A new PB barbel from the Ribble at 9lb 6oz
Rob had managed just one fish: a sea trout of 6lb 12oz, a PB though not what he was looking for, Tony blanked again and Kenny, in the same downstream swim as the day before, had a ‘bill’ of 9lb 15oz at last knockings.

DAY THREE:

Same weather as before and we set off for the Throop fishery on the Stour more in hope than expectation. The day proved to be duller with a few windy spells but the sun still shone strongly for a couple of hours in the afternoon. I settled in at the tail end of a small weir but though I had numerous bites I only managed to hit two half pound chub, one on corn and one on freelined worm. Rob also had a couple of a similar size but also managed to winkle out a 4lb-plus chub. Kenny blanked and Tony, despite a titanic struggle with a barbel around six and a half pounds, also blanked. The fish in question weeded itself and Tony had to go into the water to free it, then at the net the hookhold gave. Tony’s only consolation was that had he not seen it he would forever have had the anguish of thinking he had lost a double-figure fish.

DAY FOUR:

Friday dawned just like the rest of the week with omens of a good (to non-anglers) day. The penultimate day had been, generally, disappointing, but we had also been given a little hope and a few ideas for catching on the last day. Tony and Rob spent an hour gathering slugs for an assault on the chub. I decided I was going to adopt Kenny’s approach and sit it out for the barbel, baiting up a single likely swim and fishing pellet. Sadly, for both of us, the sit-it-out method didn’t work. Kenny blanked again and my only fish were three 8 to 12 oz chub (I also lost three up to 1lb 8oz) and all of these came whilst ‘resting’ the baited area and dropping in on likely chub swims with freelined worm. Tony, on pellet, broke his duck handsomely with a 5lb 7oz chub whilst Rob, who must have walked around 4 miles, really earned a red letter day in which he netted six chub weighing from 3lb 8oz and including two bigger than his previous PB. The best went 6lb 4oz and all were on slug. He also had a small pike on cheesepaste!

REFLECTIONS:

Analysing the week afterwards we could all think of things we might have done differently. We had enjoyed the break and the experience of rivers the likes of which we do not have in the north west, but the returns were unexceptional apart from Rob’s last day. The weather was definitely against us as, although we heard of one or two really large fish being caught, the overall impression was of most anglers struggling to catch.

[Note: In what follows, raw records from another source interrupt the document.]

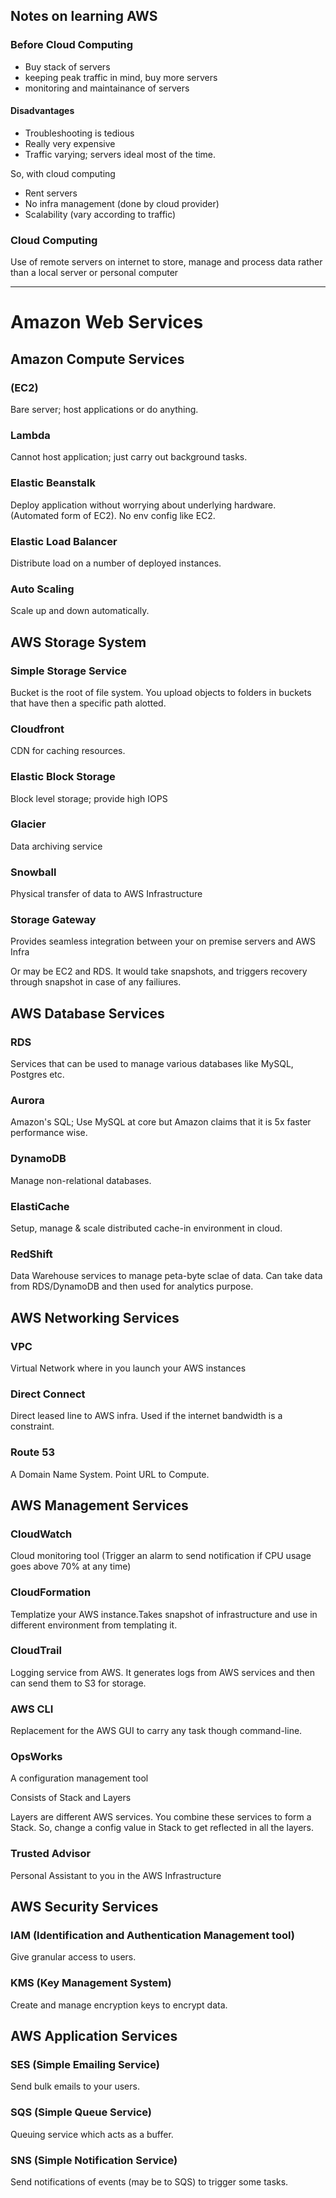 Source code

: Notes on learning AWS
---------------------

### Before Cloud Computing
 
 - Buy stack of servers
 - keeping peak traffic in mind, buy more servers
 - monitoring and maintainance of servers

#### Disadvantages

- Troubleshooting is tedious
- Really very expensive
- Traffic varying; servers ideal most of the time.

So, with cloud computing

- Rent servers
- No infra management (done by cloud provider)
- Scalability (vary according to traffic)


### Cloud Computing

Use of remote servers on internet to store, manage and process data rather than a local server or personal computer

------------------------------------------------------

# Amazon Web Services

## Amazon Compute Services

### (EC2)
Bare server; host applications or do anything.

### Lambda
Cannot host application; just carry out background tasks.

### Elastic Beanstalk
Deploy application without worrying about underlying hardware. (Automated form of EC2). No env config like EC2.

### Elastic Load Balancer
Distribute load on a number of deployed instances.

### Auto Scaling
Scale up and down automatically.

## AWS Storage System

### Simple Storage Service
Bucket is the root of file system. You upload objects to folders in buckets that have then a specific path alotted.

### Cloudfront
CDN for caching resources.

### Elastic Block Storage
Block level storage; provide high IOPS

### Glacier
Data archiving service

### Snowball
Physical transfer of data to AWS Infrastructure

### Storage Gateway
Provides seamless integration between your on premise servers and AWS Infra

Or may be EC2 and RDS. It would take snapshots, and triggers recovery through snapshot in case of any failiures.

## AWS Database Services

### RDS
Services that can be used to manage various databases like MySQL, Postgres etc.

### Aurora
Amazon's SQL; Use MySQL at core but Amazon claims that it is 5x faster performance wise.

### DynamoDB
Manage non-relational databases.

### ElastiCache
Setup, manage & scale distributed cache-in environment in cloud.

### RedShift
Data Warehouse services to manage peta-byte sclae of data. Can take data from RDS/DynamoDB and then used for analytics purpose.

## AWS Networking Services

### VPC

Virtual Network where in you launch your AWS instances

### Direct Connect

Direct leased line to AWS infra. Used if the internet bandwidth is a constraint.

### Route 53

A Domain Name System. Point URL to Compute.

## AWS Management Services

### CloudWatch

Cloud monitoring tool (Trigger an alarm to send notification if CPU usage goes above 70% at any time)

### CloudFormation

Templatize your AWS instance.Takes snapshot of infrastructure and use in different environment from templating it.

### CloudTrail

Logging service from AWS. It generates logs from AWS services and then can send them to S3 for storage.

### AWS CLI
Replacement for the AWS GUI to carry any task though command-line.

### OpsWorks
A configuration management tool

Consists of Stack and Layers

Layers are different AWS services. You combine these services to form a Stack. So, change a config value in Stack to get reflected in all the layers.

### Trusted Advisor

Personal Assistant to you in the AWS Infrastructure

## AWS Security Services

### IAM (Identification and Authentication Management tool)

Give granular access to users.

### KMS (Key Management System)

Create and manage encryption keys to encrypt data.

## AWS Application Services

### SES (Simple Emailing Service)

Send bulk emails to your users.

### SQS (Simple Queue Service)

Queuing service which acts as a buffer.

### SNS (Simple Notification Service)

Send notifications of events (may be to SQS) to trigger some tasks.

The Royalty was extremely busy, far busier than we are used to on the Ribble and Severn, in fact I have fished quieter ‘muddy-holes’. Throop also was quite busy but it was a stretch we really took to and would like to try again.

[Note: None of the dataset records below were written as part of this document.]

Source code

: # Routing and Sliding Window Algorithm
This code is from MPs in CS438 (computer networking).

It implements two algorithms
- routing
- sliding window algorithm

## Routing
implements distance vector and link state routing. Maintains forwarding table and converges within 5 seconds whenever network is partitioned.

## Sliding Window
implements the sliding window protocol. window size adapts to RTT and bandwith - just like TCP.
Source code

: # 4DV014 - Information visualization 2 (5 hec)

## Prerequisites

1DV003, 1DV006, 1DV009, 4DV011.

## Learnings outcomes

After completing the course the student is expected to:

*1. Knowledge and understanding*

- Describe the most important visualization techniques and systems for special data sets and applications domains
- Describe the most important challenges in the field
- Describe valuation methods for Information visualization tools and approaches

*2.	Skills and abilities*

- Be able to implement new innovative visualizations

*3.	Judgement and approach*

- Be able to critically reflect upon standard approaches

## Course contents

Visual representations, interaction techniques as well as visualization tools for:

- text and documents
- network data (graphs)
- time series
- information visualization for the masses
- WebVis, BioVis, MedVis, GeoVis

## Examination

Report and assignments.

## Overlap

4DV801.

The potential of these rivers is well known and without doubt they provide excellent sport but there is still a need for the right conditions and perhaps more watercraft than I currently possess. Thankfully we had not set our hearts on the trip so much that failure was a problem.

The remarkable thing about the whole episode lies in events afterwards. Whilst we had hoped for some new personal bests: (barbel, chub and perhaps roach) and whilst Rob achieved two of those plus the sea trout, in the two and a half weeks following he raised his PB barbel three times on the old faithful Ribble Which perhaps goes to prove: there really is no place like home!